Charles M. McCaghey of counsel (Susan J. Krembs on the brief; Ryan, Ryan, Johnson, Clear DeLuca, and Emmet J. Gantz, attorneys), for appellant.
Perry S. Reich of counsel (Law Offices of Sybil Shainwald, attorneys), for respondents.
This case involves the question of whether defendant-appellant Boyle Co. Pharmaceuticals (Boyle) is subject to the personal jurisdiction of the New York courts. It is a given that plaintiffs' mothers ingested DES in New York and that plaintiffs were in utero in New York when the exposure to DES took place.
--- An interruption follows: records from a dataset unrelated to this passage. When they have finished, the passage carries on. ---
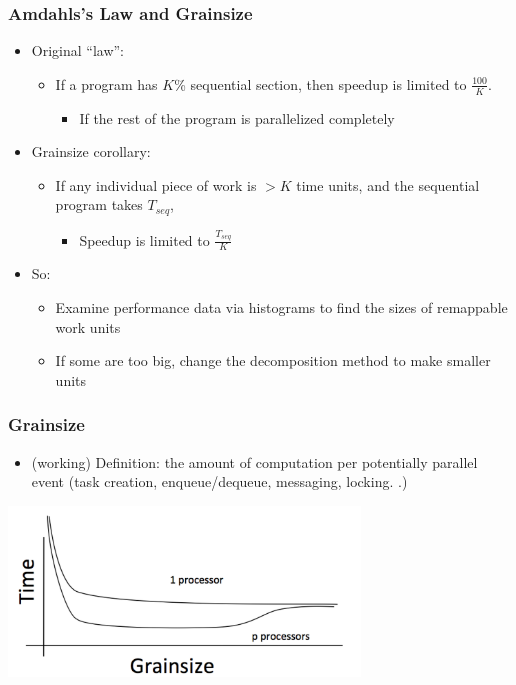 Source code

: 
\begin{frame}
  \frametitle{Amdahls’s Law and Grainsize}
  \begin{itemize}
    \item Original ``law'':
      \begin{itemize}
      \item If a program has $K$\% sequential section, then speedup is limited
        to $\frac{100}{K}$.
        \begin{itemize}
        \item If the rest of the program is parallelized completely
        \end{itemize}
      \end{itemize}
    \item Grainsize corollary:
      \begin{itemize}
      \item If any individual piece of work is $> K$ time units, and the
        sequential program takes $T_{seq}$, 
        \begin{itemize}
        \item Speedup is limited to $\frac{T_{seq}}{K}$
        \end{itemize}
      \end{itemize}
    \item So:
      \begin{itemize}
      \item Examine performance data via histograms to find the sizes of
        remappable work units
      \item If some are too big, change the decomposition method to make
        smaller units
      \end{itemize}
  \end{itemize}
\end{frame}

\begin{frame}
  \frametitle{Grainsize}
  \begin{itemize}
    \item (working) Definition: the amount of computation per potentially
      parallel event (task creation, enqueue/dequeue, messaging, locking. .)
  \end{itemize}
  \begin{center} \includegraphics[width=0.7\textwidth]{figures/grain1.png} \end{center}
\end{frame}

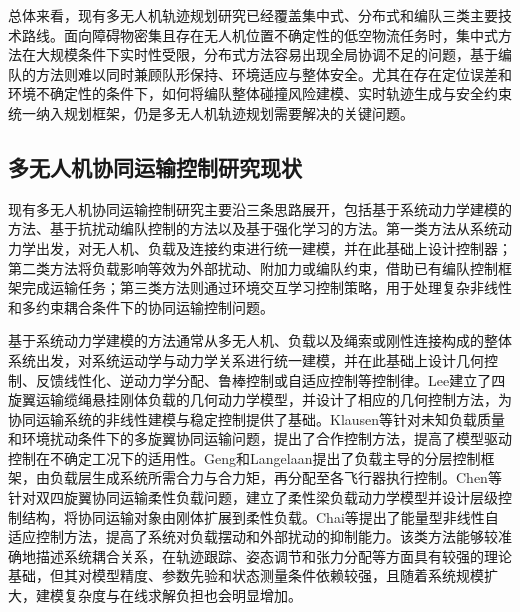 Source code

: 总体来看，现有多无人机轨迹规划研究已经覆盖集中式、分布式和编队三类主要技术路线。面向障碍物密集且存在无人机位置不确定性的低空物流任务时，集中式方法在大规模条件下实时性受限，分布式方法容易出现全局协调不足的问题，基于编队的方法则难以同时兼顾队形保持、环境适应与整体安全。尤其在存在定位误差和环境不确定性的条件下，如何将编队整体碰撞风险建模、实时轨迹生成与安全约束统一纳入规划框架，仍是多无人机轨迹规划需要解决的关键问题。

\subsection{多无人机协同运输控制研究现状}

现有多无人机协同运输控制研究主要沿三条思路展开，包括基于系统动力学建模的方法、基于抗扰动编队控制的方法以及基于强化学习的方法\cite{XXYK202101006,KZYC202504002}。第一类方法从系统动力学出发，对无人机、负载及连接约束进行统一建模，并在此基础上设计控制器；第二类方法将负载影响等效为外部扰动、附加力或编队约束，借助已有编队控制框架完成运输任务；第三类方法则通过环境交互学习控制策略，用于处理复杂非线性和多约束耦合条件下的协同运输控制问题。

基于系统动力学建模的方法通常从多无人机、负载以及绳索或刚性连接构成的整体系统出发，对系统运动学与动力学关系进行统一建模，并在此基础上设计几何控制、反馈线性化、逆动力学分配、鲁棒控制或自适应控制等控制律。Lee建立了四旋翼运输缆绳悬挂刚体负载的几何动力学模型，并设计了相应的几何控制方法，为协同运输系统的非线性建模与稳定控制提供了基础\cite{lee2018geometric}。Klausen等针对未知负载质量和环境扰动条件下的多旋翼协同运输问题，提出了合作控制方法，提高了模型驱动控制在不确定工况下的适用性\cite{klausen2020cooperative}。Geng和Langelaan提出了负载主导的分层控制框架，由负载层生成系统所需合力与合力矩，再分配至各飞行器执行控制\cite{geng2020cooperative}。Chen等针对双四旋翼协同运输柔性负载问题，建立了柔性梁负载动力学模型并设计层级控制结构，将协同运输对象由刚体扩展到柔性负载\cite{chen2021cooperative}。Chai等提出了能量型非线性自适应控制方法，提高了系统对负载摆动和外部扰动的抑制能力\cite{chai2022energy}。该类方法能够较准确地描述系统耦合关系，在轨迹跟踪、姿态调节和张力分配等方面具有较强的理论基础，但其对模型精度、参数先验和状态测量条件依赖较强，且随着系统规模扩大，建模复杂度与在线求解负担也会明显增加。

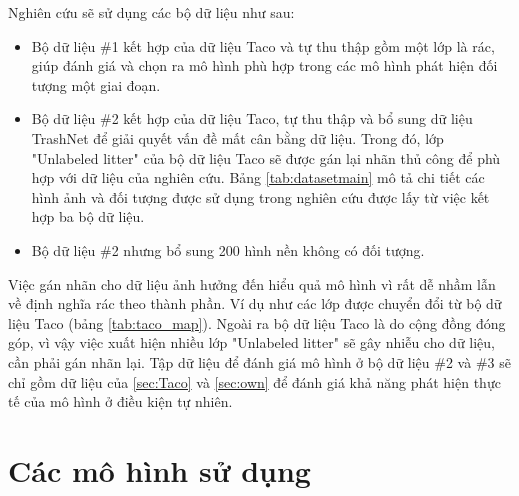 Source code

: \documentclass[../the.tex]{subfiles}
\begin{document}
{\fontsize{13}{12} \selectfont
Nghiên cứu sẽ sử dụng các bộ dữ liệu như sau:

\begin{itemize}
	\item Bộ dữ liệu \#1 kết hợp của dữ liệu Taco và tự thu thập gồm một lớp là rác, giúp đánh giá và chọn ra mô hình phù hợp trong các mô hình phát hiện đối tượng một giai đoạn.
	\item Bộ dữ liệu \#2 kết hợp của dữ liệu Taco, tự thu thập và bổ sung dữ liệu TrashNet để giải quyết vấn đề mất cân bằng dữ liệu. 
	Trong đó, lớp "Unlabeled litter" của bộ dữ liệu Taco sẽ được gán lại nhãn thủ công để phù hợp với dữ liệu của nghiên cứu. Bảng \ref{tab:datasetmain} mô tả chi tiết các hình ảnh và đối tượng được sử dụng trong nghiên cứu được lấy từ việc kết hợp ba bộ dữ liệu.\label{item:dataset}
	\item Bộ dữ liệu \#2 nhưng bổ sung 200 hình nền không có đối tượng.
\end{itemize}

Việc gán nhãn cho dữ liệu ảnh hưởng đến hiểu quả mô hình vì rất dễ nhầm lẫn về định nghĩa rác theo thành phần. Ví dụ như các lớp được chuyển đổi từ bộ dữ liệu Taco (bảng \ref{tab:taco_map}).
Ngoài ra bộ dữ liệu Taco là do cộng đồng đóng góp, vì vậy việc xuất hiện nhiều lớp "Unlabeled litter" sẽ gây nhiễu cho dữ liệu, cần phải gán nhãn lại.
Tập dữ liệu để đánh giá mô hình ở bộ dữ liệu \#2 và \#3 sẽ chỉ gồm dữ liệu của \ref{sec:Taco} và \ref{sec:own} để đánh giá khả năng phát hiện thực tế của mô hình ở điều kiện tự nhiên.
}


\section{Các mô hình sử dụng}
\label{sec:model} 
\end{document}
It is also accepted that Boyle is a closely held California corporation which manufactured and sold DES in the States west of the Mississippi from 1949 to 1960. It has never maintained an office, held a license or been registered to do business in New York, or even placed an advertisement in New York. Further, it claims that it never directly sold DES in New York or shipped it here, and for the purposes of this appeal, we accept those claims as true.
While the traditional contacts which determine jurisdiction are not present in Boyle, under the unique circumstances presented herein, the "liberal" language of the "long-arm statute", CPLR 302 (a) (3) (ii), can be employed to confer jurisdiction that is consistent with the Due Process Clause of the United States Constitution and even our own State's hesitancy in expanding New York's theoretical jurisdiction to its outermost limits (see, Talbot v. Johnson Newspaper Corp., 71 N.Y.2d 827, 829-830). We find that defendant Boyle realistically does have "certain minimum contacts with [New York] such that the maintenance of the suit does not offend 'traditional notions of fair play and substantial justice'" (International Shoe Co. v. Washington, 326 U.S. 310, 316, quoting Milliken v. Meyer, 311 U.S. 457, 463). We also find that the Court of Appeals would conclude that, in the area of DES product liability, and under the circumstances present here, the New York long-arm statute would provide for in personam jurisdiction (Talbot v. Johnson Newspaper Corp., supra, at 829-830).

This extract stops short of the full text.